Hi Chuck. Thank you for the awesome immediate response! (I was already a fan…)

So get three of those, plug the other end of the HDMI cables from the wireless receivers into each one, plug them into my USB 3.0 ports, and then OBS should see the devices, correct?


You got it!


YES I DO! I just picked up two of the 4K ones at Best Buy and will grab the third tonight. OBS recognized them instantly. You’re awesome. On to the next challenge.


Oh wow. That was quick. Haha. Glad it worked out.


Using the nyrius hdmi transmitter @kdeangelo suggested.

I have the score cam hooked into the hdmi in on the transmitter.

From the receiver I take an hdmi to the input side of an hdmi splitter. Then use one output of the splitter to go to my cam link and then computer. I get this screen when I add the input device to OBS:

Any ideas what I’m doing wrong?


Dumb question but is the camcorder plugged into the transmitter on and sending a video signal?


Camcorder is on and I can see the image on the camcorder’s screen.

I even switched the cord from the other camcorder that is plugged into one of the monoprice transmitters and get the same message.

It’s weird because last night I hooked up this transmitter just before I went to bed and it worked fine. I’m sure I’m missing something stupid today, but can’t figure it out.


Got it. In this case it was the micro hdmi to hdmi cord I was using. Swapped in a new one and it’s good to go.


Sweet. Yeah it sounded like the signal wasn’t making it to the transmitter. Glad it’s working!


I’m sure this is already known by the more tech savvy people here, but having a video card in your computer that you use to stream is paramount.

I went without one for a long time and if I tried anything over a few cams and maybe one set to 60 FPS, I’d get encoder warnings all the time.

Now with a video card all those issues went away and my CPU doesn’t even break a sweat.

So if you’re just getting started and don’t have a computer yet, make sure it has a video card.


That really depends on if you’re using it though and the quality you want. As I’ve understood it, CPU encoding is generally considered better so more fast cores would actually be helpful. I’ve been running off a dual core NUC7i7 with built in Intel graphics and I’m able to do 1080p60 with three IP cameras, audio, and browser plugin on veryfast x264 zerolatency settings. And most recently started using the VAAPI encoder for my recording option. My other machine is an AMD 2400G and it also works great for it with slightly faster settings. So I’ve been fine without the dedicated GPU. I’m not going to discount the benefits that a GPU can do, but I think you can go a long way with just a recent i7.

Caveat, I’m running Linux and using all network cameras, only a USB mic.


I have no idea what any of this means. Haha.

I had an i5 later gen I think and it could do maybe one usb cam at 720/60.

Bumped it to a later gen i7, and could do three usb cams or one capture device handy cam at 720/60 and would STRUGGLE with anything at 1080/60.

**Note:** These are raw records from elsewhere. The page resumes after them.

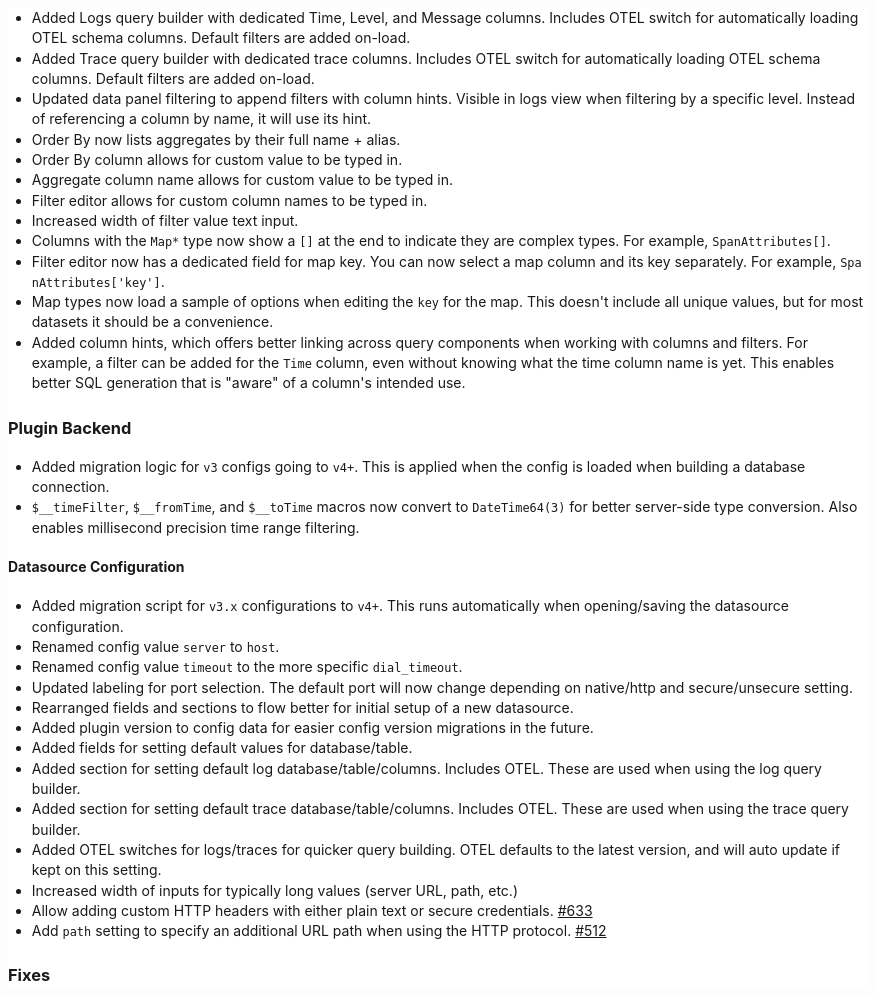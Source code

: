 - Added Logs query builder with dedicated Time, Level, and Message columns. Includes OTEL switch for automatically loading OTEL schema columns. Default filters are added on-load.
- Added Trace query builder with dedicated trace columns. Includes OTEL switch for automatically loading OTEL schema columns. Default filters are added on-load.
- Updated data panel filtering to append filters with column hints. Visible in logs view when filtering by a specific level. Instead of referencing a column by name, it will use its hint.
- Order By now lists aggregates by their full name + alias.
- Order By column allows for custom value to be typed in.
- Aggregate column name allows for custom value to be typed in.
- Filter editor allows for custom column names to be typed in.
- Increased width of filter value text input.
- Columns with the `Map*` type now show a `[]` at the end to indicate they are complex types. For example, `SpanAttributes[]`.
- Filter editor now has a dedicated field for map key. You can now select a map column and its key separately. For example, `SpanAttributes['key']`.
- Map types now load a sample of options when editing the `key` for the map. This doesn't include all unique values, but for most datasets it should be a convenience.
- Added column hints, which offers better linking across query components when working with columns and filters. For example, a filter can be added for the `Time` column, even without knowing what the time column name is yet. This enables better SQL generation that is "aware" of a column's intended use.

### Plugin Backend
- Added migration logic for `v3` configs going to `v4+`. This is applied when the config is loaded when building a database connection.
- `$__timeFilter`, `$__fromTime`, and `$__toTime` macros now convert to `DateTime64(3)` for better server-side type conversion. Also enables millisecond precision time range filtering.

#### Datasource Configuration
- Added migration script for `v3.x` configurations to `v4+`. This runs automatically when opening/saving the datasource configuration.
- Renamed config value `server` to `host`.
- Renamed config value `timeout` to the more specific `dial_timeout`.
- Updated labeling for port selection. The default port will now change depending on native/http and secure/unsecure setting.
- Rearranged fields and sections to flow better for initial setup of a new datasource.
- Added plugin version to config data for easier config version migrations in the future.
- Added fields for setting default values for database/table.
- Added section for setting default log database/table/columns. Includes OTEL. These are used when using the log query builder.
- Added section for setting default trace database/table/columns. Includes OTEL. These are used when using the trace query builder.
- Added OTEL switches for logs/traces for quicker query building. OTEL defaults to the latest version, and will auto update if kept on this setting.
- Increased width of inputs for typically long values (server URL, path, etc.)
- Allow adding custom HTTP headers with either plain text or secure credentials. [#633](https://github.com/grafana/clickhouse-datasource/pull/633)
- Add `path` setting to specify an additional URL path when using the HTTP protocol. [#512](https://github.com/grafana/clickhouse-datasource/pull/512)

### Fixes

Now with an i7, video card (Asus 4GB 960) and it’s money with over 3 cams all at 1080/60 FPS and can watch streams and browse/ do whatever while all that is running.


Experimenting with a simpler method, bunch of usb webcams with a usb hub that has power buttons. Basically requires having an OBS scene set up with each game each importing a different video source, but then you use the power buttons on the usb hub to enable those sources. The typical bandwidth of a usb hub can run up to three sources at once before things start being funny, so it’s nice to have the power buttons to stage your next scene.